Brief
Retype the entries exactly, keeping every line intact.

━━━━━━━━━━━━━━━━

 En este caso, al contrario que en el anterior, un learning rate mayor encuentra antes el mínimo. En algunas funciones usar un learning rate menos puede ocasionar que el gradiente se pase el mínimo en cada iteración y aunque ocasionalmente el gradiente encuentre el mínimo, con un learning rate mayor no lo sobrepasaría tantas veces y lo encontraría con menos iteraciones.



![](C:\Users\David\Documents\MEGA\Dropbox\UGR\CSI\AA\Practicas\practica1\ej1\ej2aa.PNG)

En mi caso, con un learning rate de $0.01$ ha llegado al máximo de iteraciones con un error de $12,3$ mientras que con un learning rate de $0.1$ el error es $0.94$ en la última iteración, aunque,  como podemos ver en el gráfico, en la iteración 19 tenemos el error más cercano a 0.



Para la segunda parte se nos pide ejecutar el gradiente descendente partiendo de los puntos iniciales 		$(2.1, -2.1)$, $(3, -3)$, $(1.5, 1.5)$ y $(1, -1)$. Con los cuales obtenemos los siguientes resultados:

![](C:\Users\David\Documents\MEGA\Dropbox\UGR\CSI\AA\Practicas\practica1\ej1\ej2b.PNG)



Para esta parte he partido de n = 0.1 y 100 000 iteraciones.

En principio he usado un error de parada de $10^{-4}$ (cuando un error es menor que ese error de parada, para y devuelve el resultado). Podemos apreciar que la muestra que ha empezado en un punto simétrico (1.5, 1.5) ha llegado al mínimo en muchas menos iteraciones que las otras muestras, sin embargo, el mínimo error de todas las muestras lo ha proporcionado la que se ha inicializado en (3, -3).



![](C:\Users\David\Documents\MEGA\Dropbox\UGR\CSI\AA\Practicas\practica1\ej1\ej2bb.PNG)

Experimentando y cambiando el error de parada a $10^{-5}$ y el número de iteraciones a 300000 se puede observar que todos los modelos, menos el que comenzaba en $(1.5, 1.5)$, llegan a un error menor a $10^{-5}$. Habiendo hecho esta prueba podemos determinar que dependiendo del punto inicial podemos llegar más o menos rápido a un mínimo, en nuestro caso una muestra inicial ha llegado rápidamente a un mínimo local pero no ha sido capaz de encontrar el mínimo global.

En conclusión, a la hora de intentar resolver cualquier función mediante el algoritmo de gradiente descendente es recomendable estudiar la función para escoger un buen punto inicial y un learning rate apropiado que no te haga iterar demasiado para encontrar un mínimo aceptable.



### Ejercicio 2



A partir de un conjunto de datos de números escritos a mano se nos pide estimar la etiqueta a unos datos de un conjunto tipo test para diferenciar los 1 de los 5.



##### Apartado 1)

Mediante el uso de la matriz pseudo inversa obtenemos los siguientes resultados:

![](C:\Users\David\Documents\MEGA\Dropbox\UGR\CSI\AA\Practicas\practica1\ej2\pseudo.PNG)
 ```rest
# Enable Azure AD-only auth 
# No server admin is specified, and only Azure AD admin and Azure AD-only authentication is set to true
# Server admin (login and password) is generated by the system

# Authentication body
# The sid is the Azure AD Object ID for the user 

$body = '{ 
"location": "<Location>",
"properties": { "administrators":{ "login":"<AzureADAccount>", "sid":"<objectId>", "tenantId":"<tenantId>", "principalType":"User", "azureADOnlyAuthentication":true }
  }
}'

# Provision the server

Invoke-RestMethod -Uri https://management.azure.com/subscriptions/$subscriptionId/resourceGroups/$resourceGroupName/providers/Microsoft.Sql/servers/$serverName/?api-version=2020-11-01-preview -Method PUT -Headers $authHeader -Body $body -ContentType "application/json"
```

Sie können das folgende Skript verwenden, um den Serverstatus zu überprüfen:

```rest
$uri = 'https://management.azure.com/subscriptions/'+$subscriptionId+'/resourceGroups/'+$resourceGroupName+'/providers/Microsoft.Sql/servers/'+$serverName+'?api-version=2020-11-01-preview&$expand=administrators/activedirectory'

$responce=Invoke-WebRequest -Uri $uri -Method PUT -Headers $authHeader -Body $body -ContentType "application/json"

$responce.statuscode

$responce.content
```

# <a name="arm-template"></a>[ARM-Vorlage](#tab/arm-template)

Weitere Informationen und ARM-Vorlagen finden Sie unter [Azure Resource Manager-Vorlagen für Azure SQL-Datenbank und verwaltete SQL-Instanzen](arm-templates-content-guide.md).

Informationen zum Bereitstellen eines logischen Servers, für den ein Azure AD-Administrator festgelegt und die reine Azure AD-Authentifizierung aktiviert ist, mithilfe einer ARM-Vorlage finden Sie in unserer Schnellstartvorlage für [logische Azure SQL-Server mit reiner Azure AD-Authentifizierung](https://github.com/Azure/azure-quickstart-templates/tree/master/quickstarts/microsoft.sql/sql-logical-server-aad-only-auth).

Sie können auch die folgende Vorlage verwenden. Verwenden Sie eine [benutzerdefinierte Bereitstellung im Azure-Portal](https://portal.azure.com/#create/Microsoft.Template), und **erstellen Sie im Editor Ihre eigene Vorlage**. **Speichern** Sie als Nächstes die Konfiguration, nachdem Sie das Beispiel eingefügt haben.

━━━━━━━━━━━━━━━━

Solution
 En este caso, al contrario que en el anterior, un learning rate mayor encuentra antes el mínimo. En algunas funciones usar un learning rate menos puede ocasionar que el gradiente se pase el mínimo en cada iteración y aunque ocasionalmente el gradiente encuentre el mínimo, con un learning rate mayor no lo sobrepasaría tantas veces y lo encontraría con menos iteraciones.



![](C:\Users\David\Documents\MEGA\Dropbox\UGR\CSI\AA\Practicas\practica1\ej1\ej2aa.PNG)

En mi caso, con un learning rate de $0.01$ ha llegado al máximo de iteraciones con un error de $12,3$ mientras que con un learning rate de $0.1$ el error es $0.94$ en la última iteración, aunque,  como podemos ver en el gráfico, en la iteración 19 tenemos el error más cercano a 0.



Para la segunda parte se nos pide ejecutar el gradiente descendente partiendo de los puntos iniciales 		$(2.1, -2.1)$, $(3, -3)$, $(1.5, 1.5)$ y $(1, -1)$. Con los cuales obtenemos los siguientes resultados:

![](C:\Users\David\Documents\MEGA\Dropbox\UGR\CSI\AA\Practicas\practica1\ej1\ej2b.PNG)



Para esta parte he partido de n = 0.1 y 100 000 iteraciones.

En principio he usado un error de parada de $10^{-4}$ (cuando un error es menor que ese error de parada, para y devuelve el resultado). Podemos apreciar que la muestra que ha empezado en un punto simétrico (1.5, 1.5) ha llegado al mínimo en muchas menos iteraciones que las otras muestras, sin embargo, el mínimo error de todas las muestras lo ha proporcionado la que se ha inicializado en (3, -3).



![](C:\Users\David\Documents\MEGA\Dropbox\UGR\CSI\AA\Practicas\practica1\ej1\ej2bb.PNG)

Experimentando y cambiando el error de parada a $10^{-5}$ y el número de iteraciones a 300000 se puede observar que todos los modelos, menos el que comenzaba en $(1.5, 1.5)$, llegan a un error menor a $10^{-5}$. Habiendo hecho esta prueba podemos determinar que dependiendo del punto inicial podemos llegar más o menos rápido a un mínimo, en nuestro caso una muestra inicial ha llegado rápidamente a un mínimo local pero no ha sido capaz de encontrar el mínimo global.

En conclusión, a la hora de intentar resolver cualquier función mediante el algoritmo de gradiente descendente es recomendable estudiar la función para escoger un buen punto inicial y un learning rate apropiado que no te haga iterar demasiado para encontrar un mínimo aceptable.



### Ejercicio 2



A partir de un conjunto de datos de números escritos a mano se nos pide estimar la etiqueta a unos datos de un conjunto tipo test para diferenciar los 1 de los 5.



##### Apartado 1)

Mediante el uso de la matriz pseudo inversa obtenemos los siguientes resultados:

![](C:\Users\David\Documents\MEGA\Dropbox\UGR\CSI\AA\Practicas\practica1\ej2\pseudo.PNG)
 ```rest
# Enable Azure AD-only auth 
# No server admin is specified, and only Azure AD admin and Azure AD-only authentication is set to true
# Server admin (login and password) is generated by the system

# Authentication body
# The sid is the Azure AD Object ID for the user 

$body = '{ 
"location": "<Location>",
"properties": { "administrators":{ "login":"<AzureADAccount>", "sid":"<objectId>", "tenantId":"<tenantId>", "principalType":"User", "azureADOnlyAuthentication":true }
  }
}'

# Provision the server

Invoke-RestMethod -Uri https://management.azure.com/subscriptions/$subscriptionId/resourceGroups/$resourceGroupName/providers/Microsoft.Sql/servers/$serverName/?api-version=2020-11-01-preview -Method PUT -Headers $authHeader -Body $body -ContentType "application/json"
```

Sie können das folgende Skript verwenden, um den Serverstatus zu überprüfen:

```rest
$uri = 'https://management.azure.com/subscriptions/'+$subscriptionId+'/resourceGroups/'+$resourceGroupName+'/providers/Microsoft.Sql/servers/'+$serverName+'?api-version=2020-11-01-preview&$expand=administrators/activedirectory'

$responce=Invoke-WebRequest -Uri $uri -Method PUT -Headers $authHeader -Body $body -ContentType "application/json"

$responce.statuscode

$responce.content
```

# <a name="arm-template"></a>[ARM-Vorlage](#tab/arm-template)

Weitere Informationen und ARM-Vorlagen finden Sie unter [Azure Resource Manager-Vorlagen für Azure SQL-Datenbank und verwaltete SQL-Instanzen](arm-templates-content-guide.md).

Informationen zum Bereitstellen eines logischen Servers, für den ein Azure AD-Administrator festgelegt und die reine Azure AD-Authentifizierung aktiviert ist, mithilfe einer ARM-Vorlage finden Sie in unserer Schnellstartvorlage für [logische Azure SQL-Server mit reiner Azure AD-Authentifizierung](https://github.com/Azure/azure-quickstart-templates/tree/master/quickstarts/microsoft.sql/sql-logical-server-aad-only-auth).

Sie können auch die folgende Vorlage verwenden. Verwenden Sie eine [benutzerdefinierte Bereitstellung im Azure-Portal](https://portal.azure.com/#create/Microsoft.Template), und **erstellen Sie im Editor Ihre eigene Vorlage**. **Speichern** Sie als Nächstes die Konfiguration, nachdem Sie das Beispiel eingefügt haben.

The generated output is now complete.